Gemeinsam unterwegs - Ehevorbereitung mit den Füßen

23. März 2018

 

"Und auf dem Weg Seite an Seite sind wir viel mehr als zwei."

Dieses Zitat des Dichters Mario Benedetti aus Uruguay findet sich im Schreiben "Amoris Laetitia - über die Freuden der Liebe" von Papst Franziskus. Das ganze Schreiben versteht das Sakrament der Ehe als Weggemeinschaft zweier Menschen, die miteinander im Glauben wachsen, alte Pfade verlassen um neues Land zu erobern.

 

Inspiriert von diesem Bild mache ich mich Jahr für Jahr mit den Paaren, deren Trauung ich begleite, auf den Weg. Wir nehmen ein Stück des Jakobsweges im Rheinland unter unsere Füße, Papst Franziskus und ein wenig Essen ins Gepäck und lassen uns einen Tag lang ein, miteinander den Weg und etwas von unserem Glauben zu teilen. Zunächst waren es ganz pragmatische Gründe, die mich bewogen haben, diese Form der Ehevorbereitung zu wählen. Als Diakon mit Zivilberuf sind meine zeitlichen Ressourcen eher knapp bemessen. Zudem haben auch die Paare in der Regel wenig Zeit und Energie, viele Abendtermine wahrzunehmen. Oft haben Sie schon Kinder oder sind beruflich sehr eingebunden. So kommt es uns allen entgegen, einen festen Tag für eine Wanderung zu reservieren.
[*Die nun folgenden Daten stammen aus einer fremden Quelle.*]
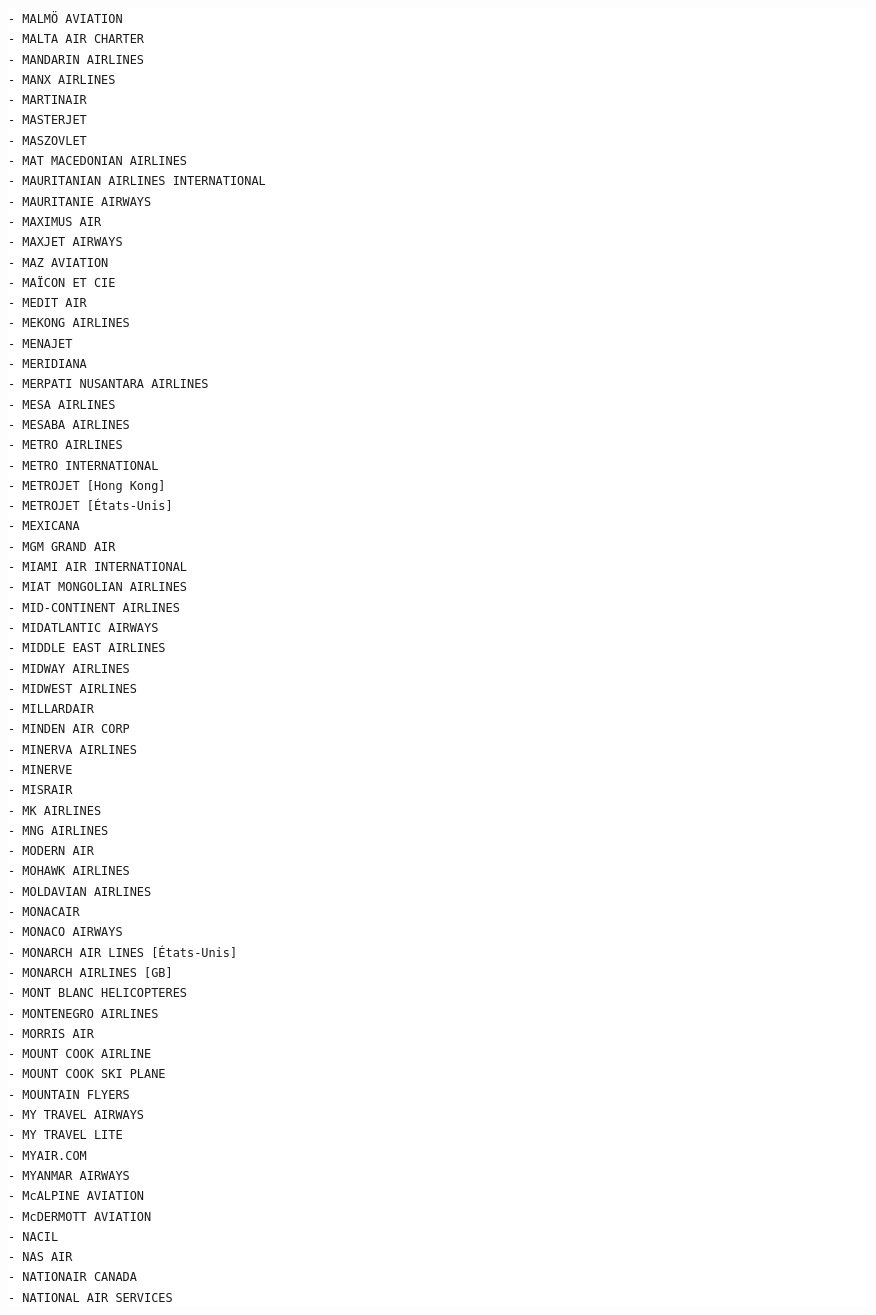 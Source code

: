     - MALMÖ AVIATION
    - MALTA AIR CHARTER
    - MANDARIN AIRLINES
    - MANX AIRLINES
    - MARTINAIR
    - MASTERJET
    - MASZOVLET
    - MAT MACEDONIAN AIRLINES
    - MAURITANIAN AIRLINES INTERNATIONAL
    - MAURITANIE AIRWAYS
    - MAXIMUS AIR
    - MAXJET AIRWAYS
    - MAZ AVIATION
    - MAÏCON ET CIE
    - MEDIT AIR
    - MEKONG AIRLINES
    - MENAJET
    - MERIDIANA
    - MERPATI NUSANTARA AIRLINES
    - MESA AIRLINES
    - MESABA AIRLINES
    - METRO AIRLINES
    - METRO INTERNATIONAL
    - METROJET [Hong Kong]
    - METROJET [États-Unis]
    - MEXICANA
    - MGM GRAND AIR
    - MIAMI AIR INTERNATIONAL
    - MIAT MONGOLIAN AIRLINES
    - MID-CONTINENT AIRLINES
    - MIDATLANTIC AIRWAYS
    - MIDDLE EAST AIRLINES
    - MIDWAY AIRLINES
    - MIDWEST AIRLINES
    - MILLARDAIR
    - MINDEN AIR CORP
    - MINERVA AIRLINES
    - MINERVE
    - MISRAIR
    - MK AIRLINES
    - MNG AIRLINES
    - MODERN AIR
    - MOHAWK AIRLINES
    - MOLDAVIAN AIRLINES
    - MONACAIR
    - MONACO AIRWAYS
    - MONARCH AIR LINES [États-Unis]
    - MONARCH AIRLINES [GB]
    - MONT BLANC HELICOPTERES
    - MONTENEGRO AIRLINES
    - MORRIS AIR
    - MOUNT COOK AIRLINE
    - MOUNT COOK SKI PLANE
    - MOUNTAIN FLYERS
    - MY TRAVEL AIRWAYS
    - MY TRAVEL LITE
    - MYAIR.COM
    - MYANMAR AIRWAYS
    - McALPINE AVIATION
    - McDERMOTT AVIATION
    - NACIL
    - NAS AIR
    - NATIONAIR CANADA
    - NATIONAL AIR SERVICES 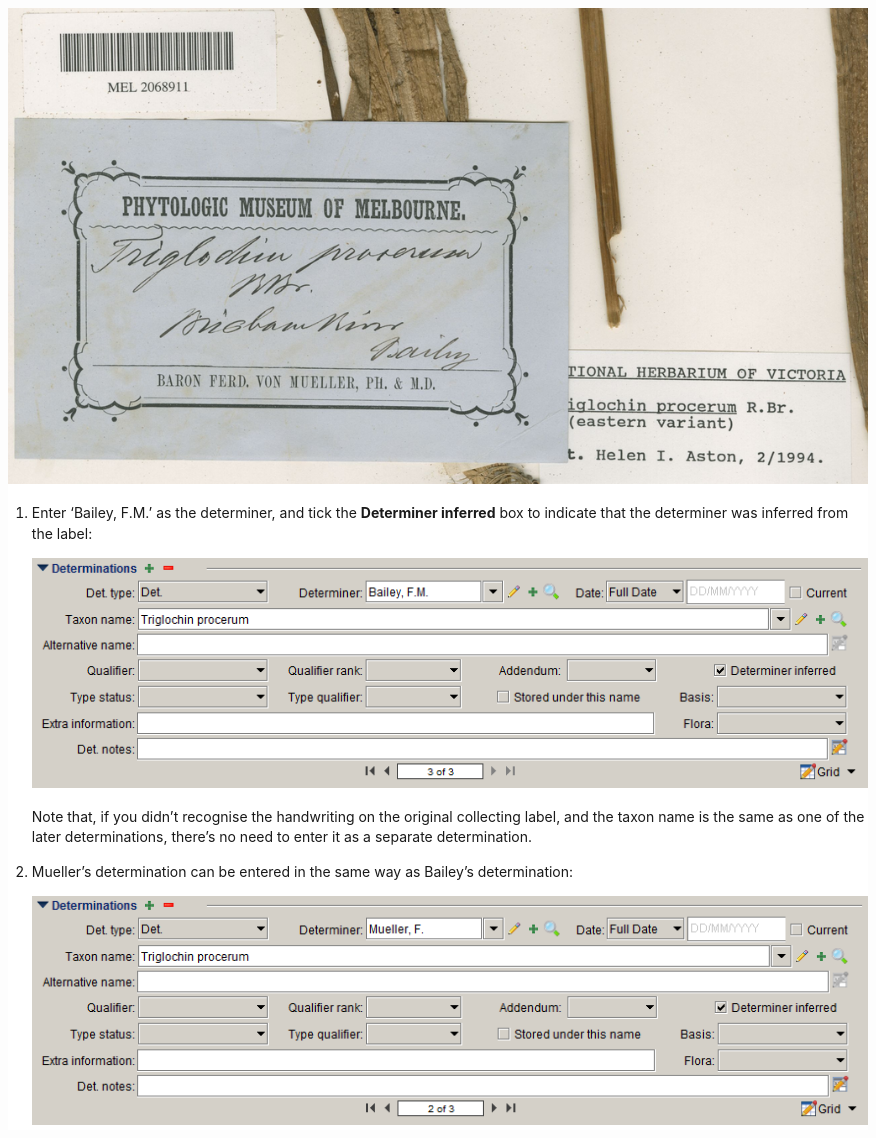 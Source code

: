 ![](assets/media/image309.jpg)

1.  Enter ‘Bailey, F.M.’ as the determiner, and tick the **Determiner inferred** box to indicate that the determiner was inferred from the label:

    ![](assets/media/image310.png)

    Note that, if you didn’t recognise the handwriting on the original collecting label, and the taxon name is the same as one of the later determinations, there’s no need to enter it as a separate determination.

2.  Mueller’s determination can be entered in the same way as Bailey’s determination:

    ![](assets/media/image311.png)
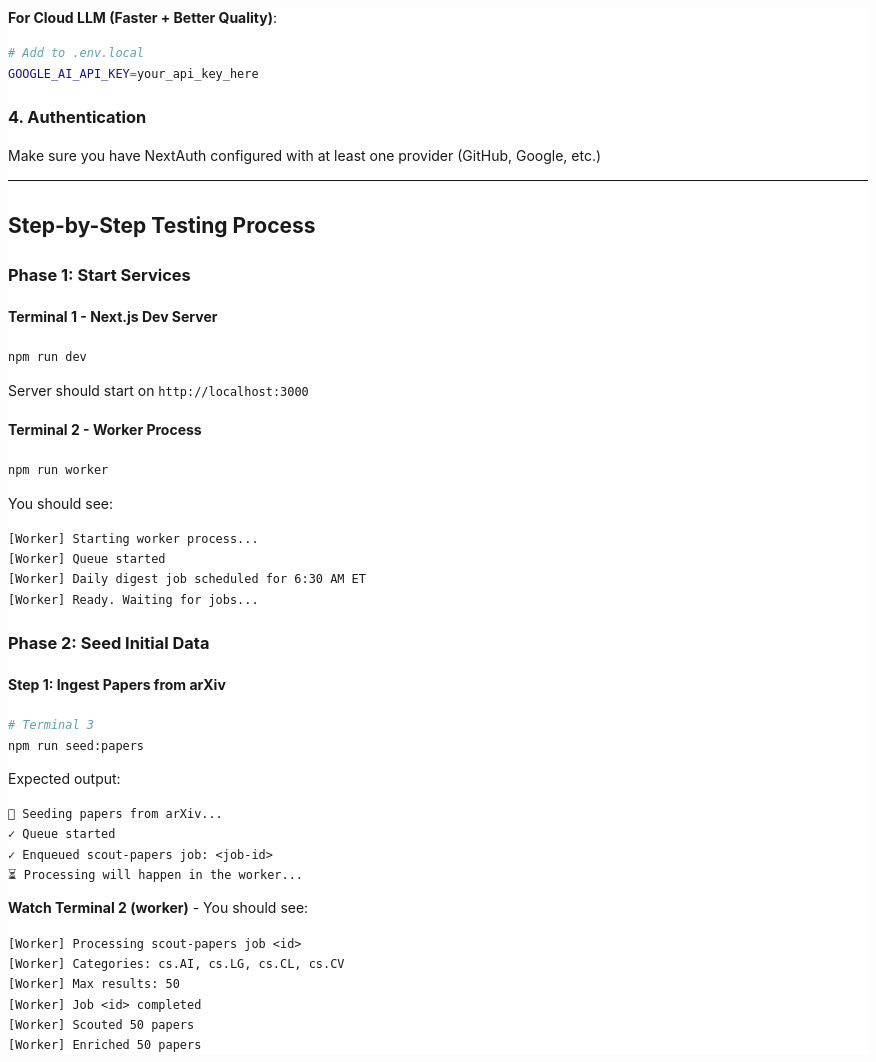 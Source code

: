 **For Cloud LLM (Faster + Better Quality)**:
```bash
# Add to .env.local
GOOGLE_AI_API_KEY=your_api_key_here
```

### 4. Authentication
Make sure you have NextAuth configured with at least one provider (GitHub, Google, etc.)

---

## Step-by-Step Testing Process

### Phase 1: Start Services

#### Terminal 1 - Next.js Dev Server
```bash
npm run dev
```
Server should start on `http://localhost:3000`

#### Terminal 2 - Worker Process
```bash
npm run worker
```
You should see:
```
[Worker] Starting worker process...
[Worker] Queue started
[Worker] Daily digest job scheduled for 6:30 AM ET
[Worker] Ready. Waiting for jobs...
```

### Phase 2: Seed Initial Data

#### Step 1: Ingest Papers from arXiv
```bash
# Terminal 3
npm run seed:papers
```

Expected output:
```
🌱 Seeding papers from arXiv...
✓ Queue started
✓ Enqueued scout-papers job: <job-id>
⏳ Processing will happen in the worker...
```

**Watch Terminal 2 (worker)** - You should see:
```
[Worker] Processing scout-papers job <id>
[Worker] Categories: cs.AI, cs.LG, cs.CL, cs.CV
[Worker] Max results: 50
[Worker] Job <id> completed
[Worker] Scouted 50 papers
[Worker] Enriched 50 papers
```
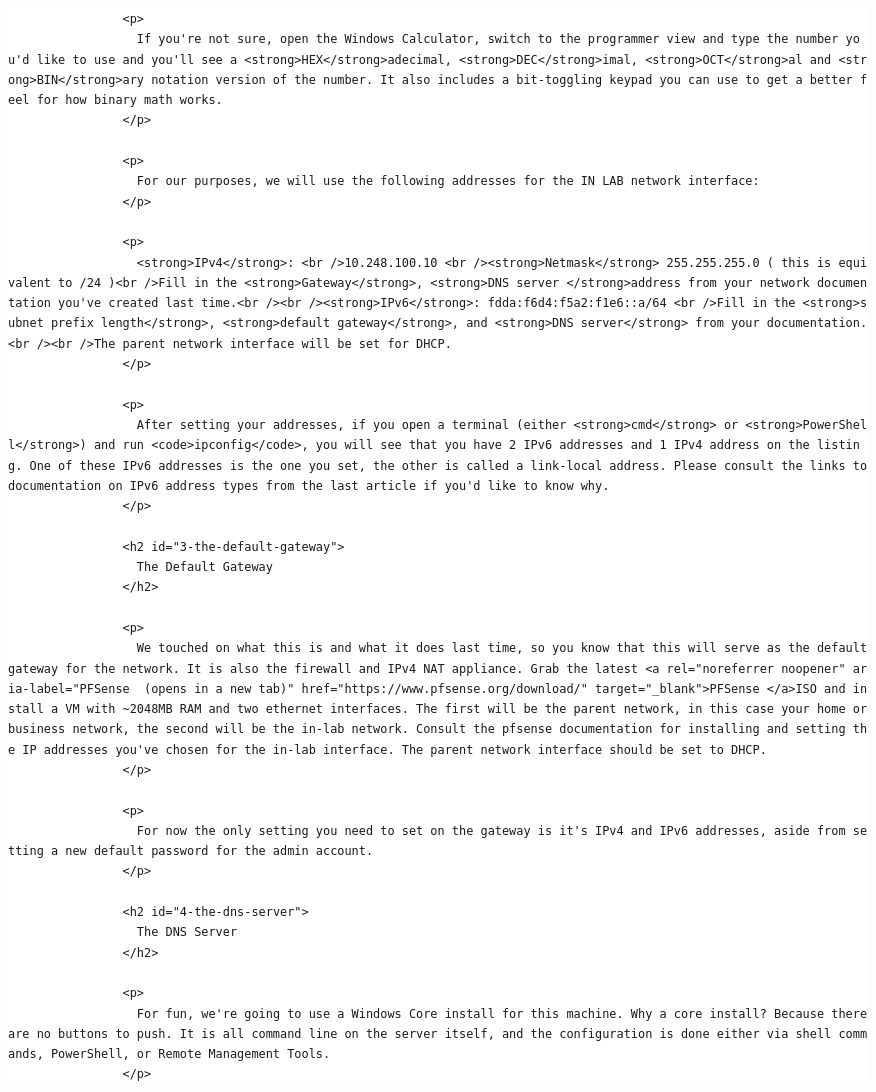                     <p>
                      If you're not sure, open the Windows Calculator, switch to the programmer view and type the number you'd like to use and you'll see a <strong>HEX</strong>adecimal, <strong>DEC</strong>imal, <strong>OCT</strong>al and <strong>BIN</strong>ary notation version of the number. It also includes a bit-toggling keypad you can use to get a better feel for how binary math works.
                    </p>
                    
                    <p>
                      For our purposes, we will use the following addresses for the IN LAB network interface:
                    </p>
                    
                    <p>
                      <strong>IPv4</strong>: <br />10.248.100.10 <br /><strong>Netmask</strong> 255.255.255.0 ( this is equivalent to /24 )<br />Fill in the <strong>Gateway</strong>, <strong>DNS server </strong>address from your network documentation you've created last time.<br /><br /><strong>IPv6</strong>: fdda:f6d4:f5a2:f1e6::a/64 <br />Fill in the <strong>subnet prefix length</strong>, <strong>default gateway</strong>, and <strong>DNS server</strong> from your documentation.<br /><br />The parent network interface will be set for DHCP.
                    </p>
                    
                    <p>
                      After setting your addresses, if you open a terminal (either <strong>cmd</strong> or <strong>PowerShell</strong>) and run <code>ipconfig</code>, you will see that you have 2 IPv6 addresses and 1 IPv4 address on the listing. One of these IPv6 addresses is the one you set, the other is called a link-local address. Please consult the links to documentation on IPv6 address types from the last article if you'd like to know why.
                    </p>
                    
                    <h2 id="3-the-default-gateway">
                      The Default Gateway
                    </h2>
                    
                    <p>
                      We touched on what this is and what it does last time, so you know that this will serve as the default gateway for the network. It is also the firewall and IPv4 NAT appliance. Grab the latest <a rel="noreferrer noopener" aria-label="PFSense  (opens in a new tab)" href="https://www.pfsense.org/download/" target="_blank">PFSense </a>ISO and install a VM with ~2048MB RAM and two ethernet interfaces. The first will be the parent network, in this case your home or business network, the second will be the in-lab network. Consult the pfsense documentation for installing and setting the IP addresses you've chosen for the in-lab interface. The parent network interface should be set to DHCP.
                    </p>
                    
                    <p>
                      For now the only setting you need to set on the gateway is it's IPv4 and IPv6 addresses, aside from setting a new default password for the admin account.
                    </p>
                    
                    <h2 id="4-the-dns-server">
                      The DNS Server
                    </h2>
                    
                    <p>
                      For fun, we're going to use a Windows Core install for this machine. Why a core install? Because there are no buttons to push. It is all command line on the server itself, and the configuration is done either via shell commands, PowerShell, or Remote Management Tools.
                    </p>
                     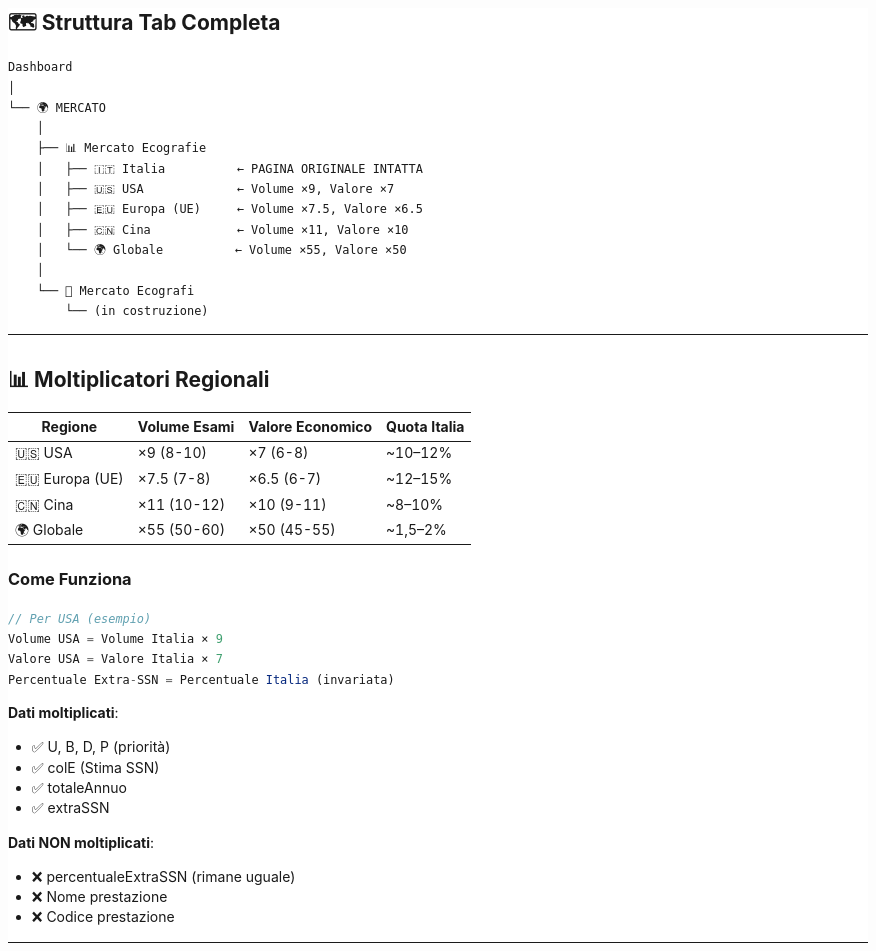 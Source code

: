 
## 🗺️ **Struttura Tab Completa**

```
Dashboard
│
└── 🌍 MERCATO
    │
    ├── 📊 Mercato Ecografie
    │   ├── 🇮🇹 Italia          ← PAGINA ORIGINALE INTATTA
    │   ├── 🇺🇸 USA             ← Volume ×9, Valore ×7
    │   ├── 🇪🇺 Europa (UE)     ← Volume ×7.5, Valore ×6.5
    │   ├── 🇨🇳 Cina            ← Volume ×11, Valore ×10
    │   └── 🌍 Globale          ← Volume ×55, Valore ×50
    │
    └── 🏥 Mercato Ecografi
        └── (in costruzione)
```

---

## 📊 **Moltiplicatori Regionali**

| Regione | Volume Esami | Valore Economico | Quota Italia |
|---------|--------------|------------------|--------------|
| 🇺🇸 USA | ×9 (8-10) | ×7 (6-8) | ~10–12% |
| 🇪🇺 Europa (UE) | ×7.5 (7-8) | ×6.5 (6-7) | ~12–15% |
| 🇨🇳 Cina | ×11 (10-12) | ×10 (9-11) | ~8–10% |
| 🌍 Globale | ×55 (50-60) | ×50 (45-55) | ~1,5–2% |

### **Come Funziona**

```javascript
// Per USA (esempio)
Volume USA = Volume Italia × 9
Valore USA = Valore Italia × 7
Percentuale Extra-SSN = Percentuale Italia (invariata)
```

**Dati moltiplicati**:
- ✅ U, B, D, P (priorità)
- ✅ colE (Stima SSN)
- ✅ totaleAnnuo
- ✅ extraSSN

**Dati NON moltiplicati**:
- ❌ percentualeExtraSSN (rimane uguale)
- ❌ Nome prestazione
- ❌ Codice prestazione

---
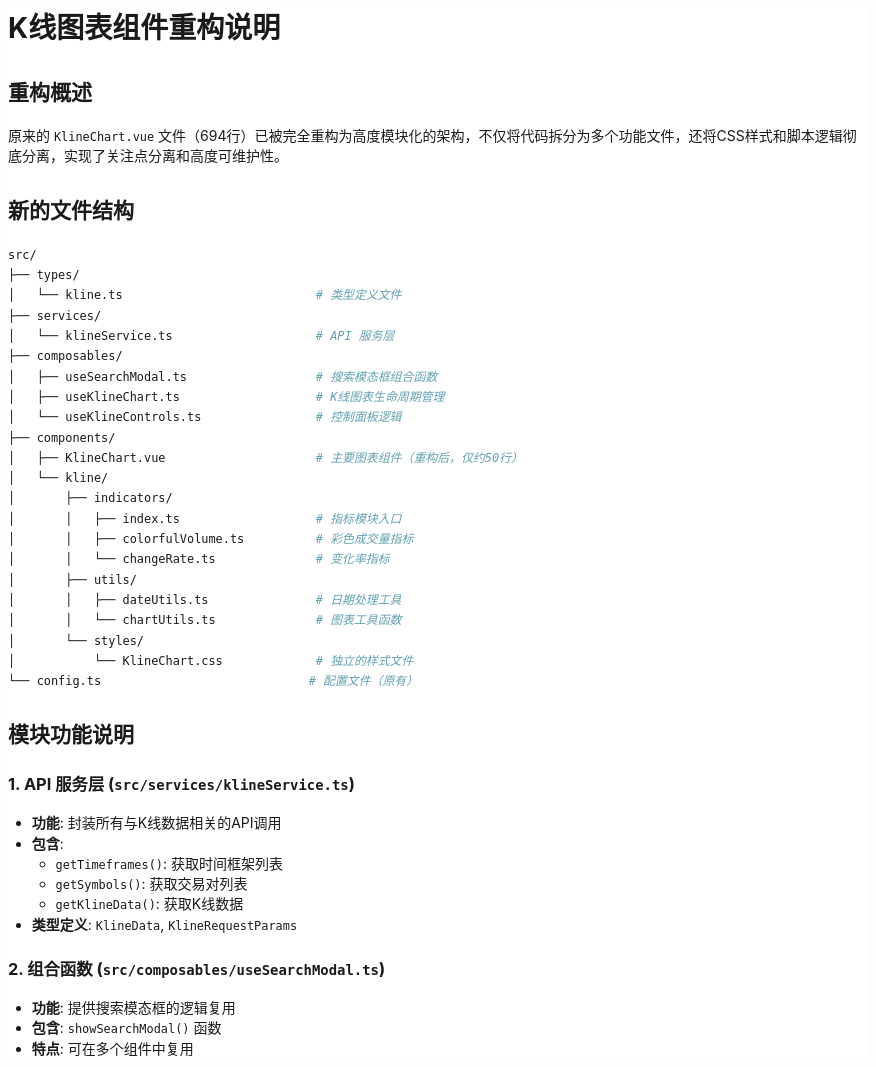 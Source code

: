 # K线图表组件重构说明

## 重构概述

原来的 `KlineChart.vue` 文件（694行）已被完全重构为高度模块化的架构，不仅将代码拆分为多个功能文件，还将CSS样式和脚本逻辑彻底分离，实现了关注点分离和高度可维护性。

## 新的文件结构

```bash
src/
├── types/
│   └── kline.ts                           # 类型定义文件
├── services/
│   └── klineService.ts                    # API 服务层
├── composables/
│   ├── useSearchModal.ts                  # 搜索模态框组合函数
│   ├── useKlineChart.ts                   # K线图表生命周期管理
│   └── useKlineControls.ts                # 控制面板逻辑
├── components/
│   ├── KlineChart.vue                     # 主要图表组件（重构后，仅约50行）
│   └── kline/
│       ├── indicators/
│       │   ├── index.ts                   # 指标模块入口
│       │   ├── colorfulVolume.ts          # 彩色成交量指标
│       │   └── changeRate.ts              # 变化率指标
│       ├── utils/
│       │   ├── dateUtils.ts               # 日期处理工具
│       │   └── chartUtils.ts              # 图表工具函数
│       └── styles/
│           └── KlineChart.css             # 独立的样式文件
└── config.ts                             # 配置文件（原有）
```

## 模块功能说明

### 1. API 服务层 (`src/services/klineService.ts`)

- **功能**: 封装所有与K线数据相关的API调用
- **包含**:
  - `getTimeframes()`: 获取时间框架列表
  - `getSymbols()`: 获取交易对列表
  - `getKlineData()`: 获取K线数据
- **类型定义**: `KlineData`, `KlineRequestParams`

### 2. 组合函数 (`src/composables/useSearchModal.ts`)

- **功能**: 提供搜索模态框的逻辑复用
- **包含**: `showSearchModal()` 函数
- **特点**: 可在多个组件中复用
Die weitere Begleitung auf dem Weg in die Ehe geschieht durch Briefe und zwei Treffen, die sehr praktischen Charakter haben - dem Ausfüllen des Ehevorbereitungsprotokolls und der Absprache des Gottesdienstes.

 

Der Weg, den ich gefunden habe, hat sich im Nachhinein aber als echtes geistliches Geschenk erwiesen. Nicht nur, dass wir ein Stück auf dem Jakobsweg unterwegs sind - jenem uralten Pilgerweg, der wie kein anderer für die Sehnsucht der Menschen nach Heiligen Orten und Zielen steht. Auch bietet "unser" Weg viele markante Punkte, die zum Innehalten einladen. So denken wir an der Kreuzung "Siebenwege" an die Wege, die die Partner alleine gegangen sind, die sich getroffen haben und werfen einen Blick in die Zukunft. Wir machen Rast am "Swister Türmchen" einem Überrest der alten Pfarr- und Wallfahrtskirche des untergegangenen Dorfes Swist auf dem Swisterberg (erbaut ca. 1100–1125). Dort schauen wir auf die Spuren Gottes auf unserem Lebensweg. Ein kurzes Stück des Weges läuft entlang der Autobahn. Mitten im Lärm gehen wir im Schweigen, halten aus, dass unsere Umgebung manchmal anstrengend ist. Wir teilen das mitgebrachte Essen in einer schönen Bucht am so genannten Silbersee.

 

Am Ende der Wanderung wartet die Birkhof - Kapelle auf uns. In der Stille dieser kleinen Kapelle segnen sich die Paare gegenseitig, sprechen sich den Segen Gottes für die letzte Etappe auf dem Weg in die Ehe zu. Es sind die kleinen Momente, Sonnenstrahlen, das gemeinsame Lachen, Stille in der Natur, die diese Wanderung auch für mich jedes Jahr zu einer besonderen Wanderung machen. Am Abend verabschieden sich die Paare, die sich in der Regel vorher nicht gekannt haben, meist mit den Worten: "alles Gute für Eure Hochzeit - wir werden an Euch denken." Es stimmt schon, was ein Filmtitel verspricht: zusammen ist man weniger allein. 

Zum Autor

Tobias Wiegelmann ist Diakon mit Zivilberuf. Als Solcher macht er sich manchmal mit Paaren auf dem Weg, das Geheimnis von Gottes Liebe in ihren Beziehungen zu entdecken.